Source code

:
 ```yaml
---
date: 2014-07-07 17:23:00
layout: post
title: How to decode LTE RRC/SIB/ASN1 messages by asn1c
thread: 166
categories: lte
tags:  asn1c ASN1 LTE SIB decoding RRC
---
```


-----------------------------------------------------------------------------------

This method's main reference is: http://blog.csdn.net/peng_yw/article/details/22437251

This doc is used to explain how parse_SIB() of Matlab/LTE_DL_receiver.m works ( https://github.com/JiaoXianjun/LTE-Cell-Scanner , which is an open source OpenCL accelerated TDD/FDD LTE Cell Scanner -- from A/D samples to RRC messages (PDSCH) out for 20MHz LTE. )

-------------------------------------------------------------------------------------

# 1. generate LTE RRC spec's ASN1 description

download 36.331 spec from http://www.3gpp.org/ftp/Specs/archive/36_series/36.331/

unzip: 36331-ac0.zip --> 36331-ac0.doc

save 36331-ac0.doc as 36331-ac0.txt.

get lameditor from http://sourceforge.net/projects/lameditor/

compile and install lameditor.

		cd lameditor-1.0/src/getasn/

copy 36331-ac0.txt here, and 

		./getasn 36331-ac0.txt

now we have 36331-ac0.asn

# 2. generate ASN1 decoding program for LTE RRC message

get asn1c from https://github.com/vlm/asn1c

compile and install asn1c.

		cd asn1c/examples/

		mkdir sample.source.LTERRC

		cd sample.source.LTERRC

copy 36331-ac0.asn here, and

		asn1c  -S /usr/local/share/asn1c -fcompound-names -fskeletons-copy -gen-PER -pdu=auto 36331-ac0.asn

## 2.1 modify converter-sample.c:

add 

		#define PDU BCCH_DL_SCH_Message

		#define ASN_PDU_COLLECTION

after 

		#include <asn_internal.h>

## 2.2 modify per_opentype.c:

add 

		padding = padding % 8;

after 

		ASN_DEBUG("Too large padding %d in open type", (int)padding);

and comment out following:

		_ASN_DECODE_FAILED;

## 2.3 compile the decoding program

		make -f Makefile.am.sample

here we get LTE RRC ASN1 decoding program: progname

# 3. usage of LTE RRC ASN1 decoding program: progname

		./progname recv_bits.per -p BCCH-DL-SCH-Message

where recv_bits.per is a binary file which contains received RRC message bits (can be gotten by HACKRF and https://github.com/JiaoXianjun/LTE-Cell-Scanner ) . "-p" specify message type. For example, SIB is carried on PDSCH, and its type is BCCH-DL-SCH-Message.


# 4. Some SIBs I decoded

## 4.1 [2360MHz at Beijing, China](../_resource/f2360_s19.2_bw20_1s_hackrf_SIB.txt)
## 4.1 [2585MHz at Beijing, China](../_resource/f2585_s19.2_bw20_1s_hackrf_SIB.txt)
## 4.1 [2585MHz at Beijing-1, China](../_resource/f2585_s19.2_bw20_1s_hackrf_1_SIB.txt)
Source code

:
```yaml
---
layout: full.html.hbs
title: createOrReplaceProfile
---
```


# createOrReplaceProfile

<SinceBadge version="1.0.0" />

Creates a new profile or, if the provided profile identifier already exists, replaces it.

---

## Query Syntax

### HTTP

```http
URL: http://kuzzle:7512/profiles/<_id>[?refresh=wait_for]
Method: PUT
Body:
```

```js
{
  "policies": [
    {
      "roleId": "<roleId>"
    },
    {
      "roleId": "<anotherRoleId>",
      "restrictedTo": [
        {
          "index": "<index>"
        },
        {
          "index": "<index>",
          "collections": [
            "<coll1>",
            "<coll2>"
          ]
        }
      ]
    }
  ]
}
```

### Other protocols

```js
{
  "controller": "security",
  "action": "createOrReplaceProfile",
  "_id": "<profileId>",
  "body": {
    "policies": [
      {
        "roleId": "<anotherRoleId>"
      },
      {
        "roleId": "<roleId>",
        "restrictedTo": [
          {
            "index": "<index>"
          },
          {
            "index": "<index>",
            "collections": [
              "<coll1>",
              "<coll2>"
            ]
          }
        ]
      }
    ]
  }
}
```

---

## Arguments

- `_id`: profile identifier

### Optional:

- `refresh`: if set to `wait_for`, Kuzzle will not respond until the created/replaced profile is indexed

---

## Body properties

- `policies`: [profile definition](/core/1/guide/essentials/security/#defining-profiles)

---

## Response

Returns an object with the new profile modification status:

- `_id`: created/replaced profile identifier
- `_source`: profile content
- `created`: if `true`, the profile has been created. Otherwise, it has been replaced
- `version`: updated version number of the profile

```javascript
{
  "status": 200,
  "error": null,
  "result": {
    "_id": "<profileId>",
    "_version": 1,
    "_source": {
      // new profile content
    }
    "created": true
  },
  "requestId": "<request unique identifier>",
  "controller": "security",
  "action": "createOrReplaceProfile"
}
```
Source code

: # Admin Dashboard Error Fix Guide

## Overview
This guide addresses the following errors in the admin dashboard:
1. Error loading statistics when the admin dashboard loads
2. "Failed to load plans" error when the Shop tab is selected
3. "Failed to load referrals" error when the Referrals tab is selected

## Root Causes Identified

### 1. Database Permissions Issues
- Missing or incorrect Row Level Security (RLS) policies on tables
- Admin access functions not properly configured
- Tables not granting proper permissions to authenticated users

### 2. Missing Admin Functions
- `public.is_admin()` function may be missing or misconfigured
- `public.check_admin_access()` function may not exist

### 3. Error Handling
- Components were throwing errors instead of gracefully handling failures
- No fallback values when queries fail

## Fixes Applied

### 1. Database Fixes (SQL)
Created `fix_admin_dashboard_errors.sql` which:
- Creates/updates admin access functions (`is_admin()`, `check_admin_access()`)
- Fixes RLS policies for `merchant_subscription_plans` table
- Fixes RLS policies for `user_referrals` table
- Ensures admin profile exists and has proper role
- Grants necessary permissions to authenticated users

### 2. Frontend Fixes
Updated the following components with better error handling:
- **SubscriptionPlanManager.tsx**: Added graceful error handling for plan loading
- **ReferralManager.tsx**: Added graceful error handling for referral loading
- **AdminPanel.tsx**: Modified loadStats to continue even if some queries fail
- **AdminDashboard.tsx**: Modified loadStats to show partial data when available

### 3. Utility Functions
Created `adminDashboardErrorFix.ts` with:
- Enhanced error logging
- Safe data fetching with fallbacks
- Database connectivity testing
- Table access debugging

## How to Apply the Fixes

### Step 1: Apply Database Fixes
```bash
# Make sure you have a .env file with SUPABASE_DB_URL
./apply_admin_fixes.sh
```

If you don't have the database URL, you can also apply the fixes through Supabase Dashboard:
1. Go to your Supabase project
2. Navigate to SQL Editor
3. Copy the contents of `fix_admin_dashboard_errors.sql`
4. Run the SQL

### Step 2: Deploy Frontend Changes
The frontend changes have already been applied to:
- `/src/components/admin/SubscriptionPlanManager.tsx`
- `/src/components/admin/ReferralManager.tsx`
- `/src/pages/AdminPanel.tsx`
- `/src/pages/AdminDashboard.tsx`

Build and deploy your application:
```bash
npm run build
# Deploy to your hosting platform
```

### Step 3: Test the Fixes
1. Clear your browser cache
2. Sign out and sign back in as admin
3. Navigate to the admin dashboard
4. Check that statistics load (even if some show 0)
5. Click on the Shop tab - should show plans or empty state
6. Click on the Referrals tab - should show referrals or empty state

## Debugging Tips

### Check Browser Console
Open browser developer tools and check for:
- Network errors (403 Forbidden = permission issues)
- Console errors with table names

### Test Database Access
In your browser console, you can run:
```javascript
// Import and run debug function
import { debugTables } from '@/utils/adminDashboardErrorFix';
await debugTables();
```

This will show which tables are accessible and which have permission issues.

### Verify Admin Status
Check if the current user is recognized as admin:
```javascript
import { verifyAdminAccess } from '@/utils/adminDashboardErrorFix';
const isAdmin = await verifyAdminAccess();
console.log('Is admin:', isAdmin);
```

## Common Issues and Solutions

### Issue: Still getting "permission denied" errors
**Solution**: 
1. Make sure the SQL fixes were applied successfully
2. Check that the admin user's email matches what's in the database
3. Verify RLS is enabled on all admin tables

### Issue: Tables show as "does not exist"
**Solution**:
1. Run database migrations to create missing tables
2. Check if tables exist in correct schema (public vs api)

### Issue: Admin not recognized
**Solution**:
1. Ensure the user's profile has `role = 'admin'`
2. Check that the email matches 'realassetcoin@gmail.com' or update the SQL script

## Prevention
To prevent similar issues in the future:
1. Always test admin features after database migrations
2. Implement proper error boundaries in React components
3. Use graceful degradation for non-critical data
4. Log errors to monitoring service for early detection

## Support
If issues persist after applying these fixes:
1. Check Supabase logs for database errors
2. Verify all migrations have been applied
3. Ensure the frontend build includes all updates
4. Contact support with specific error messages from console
+---+
Task
Each line of the entries that contains the word "verifyAdminAccess" should be listed.

Task result
import { verifyAdminAccess } from '@/utils/adminDashboardErrorFix';
const isAdmin = await verifyAdminAccess();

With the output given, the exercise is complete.